We will consider casting the body in silicone (Oomoo), where the bottom is solid, but there are pockets of air in the top to keep the fish upright. Similar to Jin's project, we will leave a cavity for electronics and seal the fish with glue. One key challenge will be to position the sensors so that they can test the water quality but also not become damaged from contact with water.
Input devices: This week I built a rudimentary turbiditimeter that would estimate water turbidity based on the amount of light sensed/scattered between an LED and phototransistor. I tried out my turbidimeter in some clear and murky water and learned a few quick lessons.
For starters, when I dunk both the LED and phototransistor in the water at the same time, the readings on the GUI go off the charts. I proceeded to keep the phototransistor out of the water moving forward, which means I'll also want to keep the phototransistor behind some sort of clear window (eye?) on our fish.

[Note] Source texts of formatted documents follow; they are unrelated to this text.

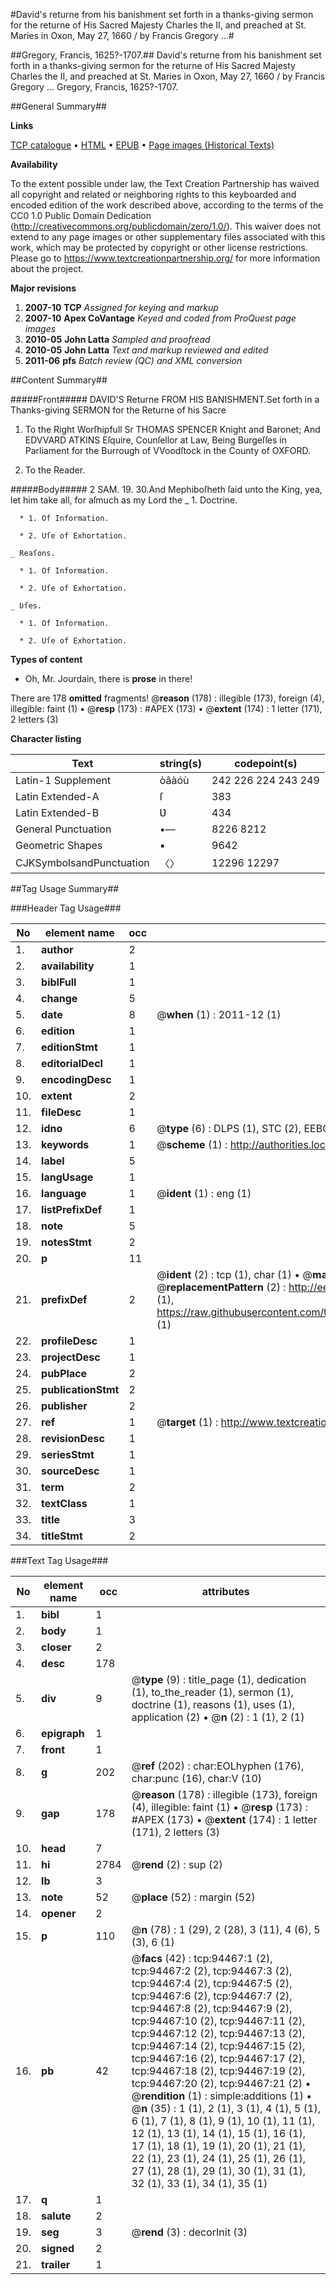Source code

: #David's returne from his banishment set forth in a thanks-giving sermon for the returne of His Sacred Majesty Charles the II, and preached at St. Maries in Oxon, May 27, 1660 / by Francis Gregory ...#

##Gregory, Francis, 1625?-1707.##
David's returne from his banishment set forth in a thanks-giving sermon for the returne of His Sacred Majesty Charles the II, and preached at St. Maries in Oxon, May 27, 1660 / by Francis Gregory ...
Gregory, Francis, 1625?-1707.

##General Summary##

**Links**

[TCP catalogue](http://www.ota.ox.ac.uk/tcp/)  • 
[HTML](http://tei.it.ox.ac.uk/tcp/Texts-HTML/free/A42/A42043.html)  • 
[EPUB](http://tei.it.ox.ac.uk/tcp/Texts-EPUB/free/A42/A42043.epub) • 
[Page images (Historical Texts)](https://historicaltexts.jisc.ac.uk/eebo-12846774e)

**Availability**

To the extent possible under law, the Text Creation Partnership has waived all copyright and related or neighboring rights to this keyboarded and encoded edition of the work described above, according to the terms of the CC0 1.0 Public Domain Dedication (http://creativecommons.org/publicdomain/zero/1.0/). This waiver does not extend to any page images or other supplementary files associated with this work, which may be protected by copyright or other license restrictions. Please go to https://www.textcreationpartnership.org/ for more information about the project.

**Major revisions**

1. __2007-10__ __TCP__ *Assigned for keying and markup*
1. __2007-10__ __Apex CoVantage__ *Keyed and coded from ProQuest page images*
1. __2010-05__ __John Latta__ *Sampled and proofread*
1. __2010-05__ __John Latta__ *Text and markup reviewed and edited*
1. __2011-06__ __pfs__ *Batch review (QC) and XML conversion*

##Content Summary##

#####Front#####
DAVID'S Returne FROM HIS BANISHMENT.Set forth in a Thanks-giving SERMON for the Returne of his Sacre
1. To the Right Worſhipfull Sr THOMAS SPENCER Knight and Baronet; And EDVVARD ATKINS Eſquire, Counſellor at Law, Being Burgeſſes in Parliament for the Burrough of VVoodſtock in the County of OXFORD.

1. To the Reader.

#####Body#####
2 SAM. 19. 30.And Mephiboſheth ſaid unto the King, yea, let him take all, for aſmuch as my Lord the 
    _ 1. Doctrine.

      * 1. Of Information.

      * 2. Uſe of Exhortation.

    _ Reaſons.

      * 1. Of Information.

      * 2. Uſe of Exhortation.

    _ Ʋſes.

      * 1. Of Information.

      * 2. Uſe of Exhortation.

**Types of content**

  * Oh, Mr. Jourdain, there is **prose** in there!

There are 178 **omitted** fragments! 
 @__reason__ (178) : illegible (173), foreign (4), illegible: faint (1)  •  @__resp__ (173) : #APEX (173)  •  @__extent__ (174) : 1 letter (171), 2 letters (3)

**Character listing**


|Text|string(s)|codepoint(s)|
|---|---|---|
|Latin-1 Supplement|òâàóù|242 226 224 243 249|
|Latin Extended-A|ſ|383|
|Latin Extended-B|Ʋ|434|
|General Punctuation|•—|8226 8212|
|Geometric Shapes|▪|9642|
|CJKSymbolsandPunctuation|〈〉|12296 12297|

##Tag Usage Summary##

###Header Tag Usage###

|No|element name|occ|attributes|
|---|---|---|---|
|1.|__author__|2||
|2.|__availability__|1||
|3.|__biblFull__|1||
|4.|__change__|5||
|5.|__date__|8| @__when__ (1) : 2011-12 (1)|
|6.|__edition__|1||
|7.|__editionStmt__|1||
|8.|__editorialDecl__|1||
|9.|__encodingDesc__|1||
|10.|__extent__|2||
|11.|__fileDesc__|1||
|12.|__idno__|6| @__type__ (6) : DLPS (1), STC (2), EEBO-CITATION (1), OCLC (1), VID (1)|
|13.|__keywords__|1| @__scheme__ (1) : http://authorities.loc.gov/ (1)|
|14.|__label__|5||
|15.|__langUsage__|1||
|16.|__language__|1| @__ident__ (1) : eng (1)|
|17.|__listPrefixDef__|1||
|18.|__note__|5||
|19.|__notesStmt__|2||
|20.|__p__|11||
|21.|__prefixDef__|2| @__ident__ (2) : tcp (1), char (1)  •  @__matchPattern__ (2) : ([0-9\-]+):([0-9IVX]+) (1), (.+) (1)  •  @__replacementPattern__ (2) : http://eebo.chadwyck.com/downloadtiff?vid=$1&page=$2 (1), https://raw.githubusercontent.com/textcreationpartnership/Texts/master/tcpchars.xml#$1 (1)|
|22.|__profileDesc__|1||
|23.|__projectDesc__|1||
|24.|__pubPlace__|2||
|25.|__publicationStmt__|2||
|26.|__publisher__|2||
|27.|__ref__|1| @__target__ (1) : http://www.textcreationpartnership.org/docs/. (1)|
|28.|__revisionDesc__|1||
|29.|__seriesStmt__|1||
|30.|__sourceDesc__|1||
|31.|__term__|2||
|32.|__textClass__|1||
|33.|__title__|3||
|34.|__titleStmt__|2||


###Text Tag Usage###

|No|element name|occ|attributes|
|---|---|---|---|
|1.|__bibl__|1||
|2.|__body__|1||
|3.|__closer__|2||
|4.|__desc__|178||
|5.|__div__|9| @__type__ (9) : title_page (1), dedication (1), to_the_reader (1), sermon (1), doctrine (1), reasons (1), uses (1), application (2)  •  @__n__ (2) : 1 (1), 2 (1)|
|6.|__epigraph__|1||
|7.|__front__|1||
|8.|__g__|202| @__ref__ (202) : char:EOLhyphen (176), char:punc (16), char:V (10)|
|9.|__gap__|178| @__reason__ (178) : illegible (173), foreign (4), illegible: faint (1)  •  @__resp__ (173) : #APEX (173)  •  @__extent__ (174) : 1 letter (171), 2 letters (3)|
|10.|__head__|7||
|11.|__hi__|2784| @__rend__ (2) : sup (2)|
|12.|__lb__|3||
|13.|__note__|52| @__place__ (52) : margin (52)|
|14.|__opener__|2||
|15.|__p__|110| @__n__ (78) : 1 (29), 2 (28), 3 (11), 4 (6), 5 (3), 6 (1)|
|16.|__pb__|42| @__facs__ (42) : tcp:94467:1 (2), tcp:94467:2 (2), tcp:94467:3 (2), tcp:94467:4 (2), tcp:94467:5 (2), tcp:94467:6 (2), tcp:94467:7 (2), tcp:94467:8 (2), tcp:94467:9 (2), tcp:94467:10 (2), tcp:94467:11 (2), tcp:94467:12 (2), tcp:94467:13 (2), tcp:94467:14 (2), tcp:94467:15 (2), tcp:94467:16 (2), tcp:94467:17 (2), tcp:94467:18 (2), tcp:94467:19 (2), tcp:94467:20 (2), tcp:94467:21 (2)  •  @__rendition__ (1) : simple:additions (1)  •  @__n__ (35) : 1 (1), 2 (1), 3 (1), 4 (1), 5 (1), 6 (1), 7 (1), 8 (1), 9 (1), 10 (1), 11 (1), 12 (1), 13 (1), 14 (1), 15 (1), 16 (1), 17 (1), 18 (1), 19 (1), 20 (1), 21 (1), 22 (1), 23 (1), 24 (1), 25 (1), 26 (1), 27 (1), 28 (1), 29 (1), 30 (1), 31 (1), 32 (1), 33 (1), 34 (1), 35 (1)|
|17.|__q__|1||
|18.|__salute__|2||
|19.|__seg__|3| @__rend__ (3) : decorInit (3)|
|20.|__signed__|2||
|21.|__trailer__|1||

I also found, as Jiri predicted, that the phototransistor couldn't really detect a difference between the clear and murky water. To decrease the brightness on the LED, I replaced the LED's 1k resistor with a 10k resistor.
Output devices: This week I made an OLED board to display readings from the turbidimeter.
Networking: This week I made two radio boards to transmit readings from the turbiditimeter and receive readings to the OLED. For some reason, I thought it would be pretty straightforward to get all my boards to talk to each other. That was ludicrous, especially since I understand nothing about c programming.
I learned from Anthony and Alexandre that I first needed my radio transmitter to receive characters serially from my turbiditimeter. This involves the addition of a "get_char" function, which I borrowed from Neil's asynchronous serial bus c code.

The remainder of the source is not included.